- Problem details
Exactly as written, give again the line with "- **区间涨跌幅**" and all subsequent lines through the end of the records.

- Supplied data
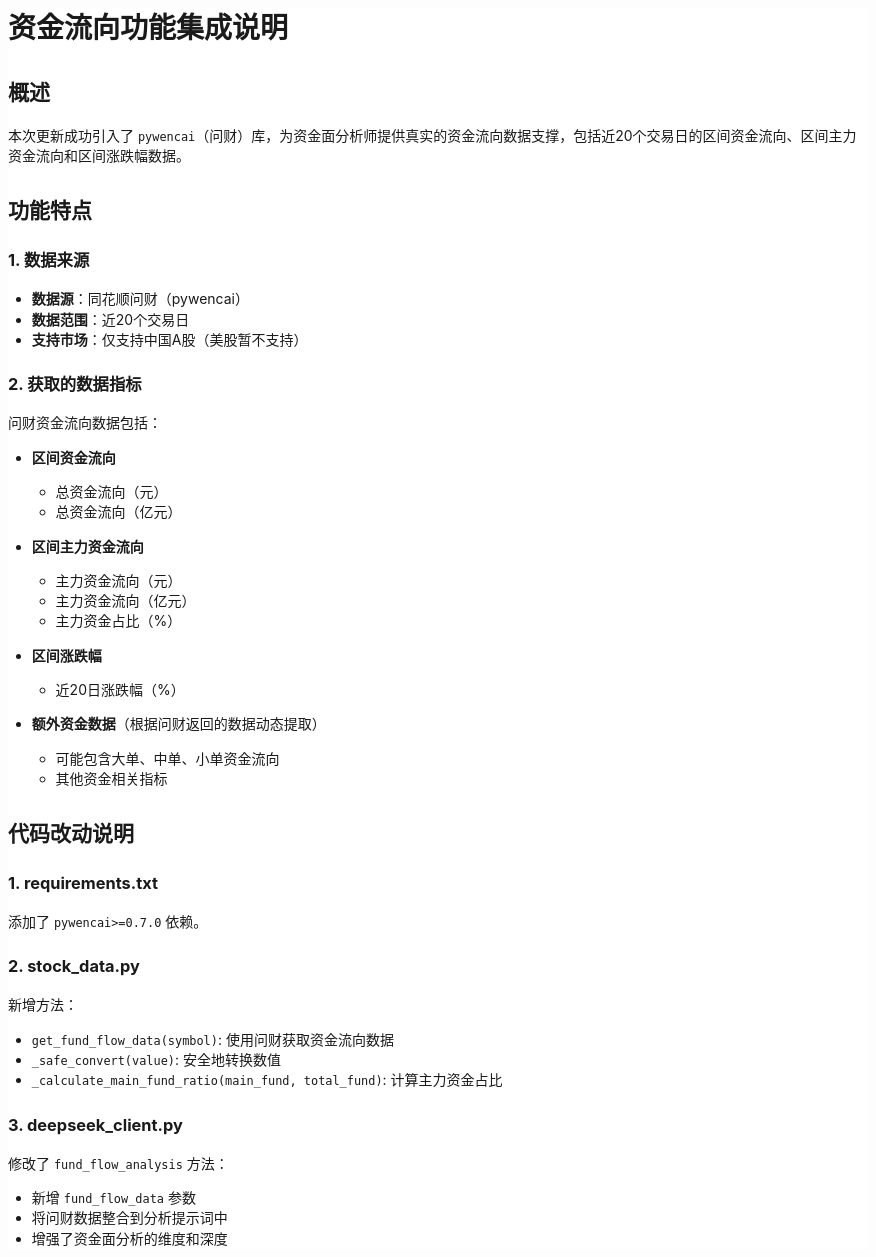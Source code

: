 # 资金流向功能集成说明

## 概述

本次更新成功引入了 `pywencai`（问财）库，为资金面分析师提供真实的资金流向数据支撑，包括近20个交易日的区间资金流向、区间主力资金流向和区间涨跌幅数据。

## 功能特点

### 1. 数据来源
- **数据源**：同花顺问财（pywencai）
- **数据范围**：近20个交易日
- **支持市场**：仅支持中国A股（美股暂不支持）

### 2. 获取的数据指标

问财资金流向数据包括：

- **区间资金流向**
  - 总资金流向（元）
  - 总资金流向（亿元）

- **区间主力资金流向**
  - 主力资金流向（元）
  - 主力资金流向（亿元）
  - 主力资金占比（%）

- **区间涨跌幅**
  - 近20日涨跌幅（%）

- **额外资金数据**（根据问财返回的数据动态提取）
  - 可能包含大单、中单、小单资金流向
  - 其他资金相关指标

## 代码改动说明

### 1. requirements.txt
添加了 `pywencai>=0.7.0` 依赖。

### 2. stock_data.py
新增方法：
- `get_fund_flow_data(symbol)`: 使用问财获取资金流向数据
- `_safe_convert(value)`: 安全地转换数值
- `_calculate_main_fund_ratio(main_fund, total_fund)`: 计算主力资金占比

### 3. deepseek_client.py
修改了 `fund_flow_analysis` 方法：
- 新增 `fund_flow_data` 参数
- 将问财数据整合到分析提示词中
- 增强了资金面分析的维度和深度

- Task output
- **区间涨跌幅**
  - 近20日涨跌幅（%）

- **额外资金数据**（根据问财返回的数据动态提取）
  - 可能包含大单、中单、小单资金流向
  - 其他资金相关指标

## 代码改动说明

### 1. requirements.txt
添加了 `pywencai>=0.7.0` 依赖。

### 2. stock_data.py
新增方法：
- `get_fund_flow_data(symbol)`: 使用问财获取资金流向数据
- `_safe_convert(value)`: 安全地转换数值
- `_calculate_main_fund_ratio(main_fund, total_fund)`: 计算主力资金占比

### 3. deepseek_client.py
修改了 `fund_flow_analysis` 方法：
- 新增 `fund_flow_data` 参数
- 将问财数据整合到分析提示词中
- 增强了资金面分析的维度和深度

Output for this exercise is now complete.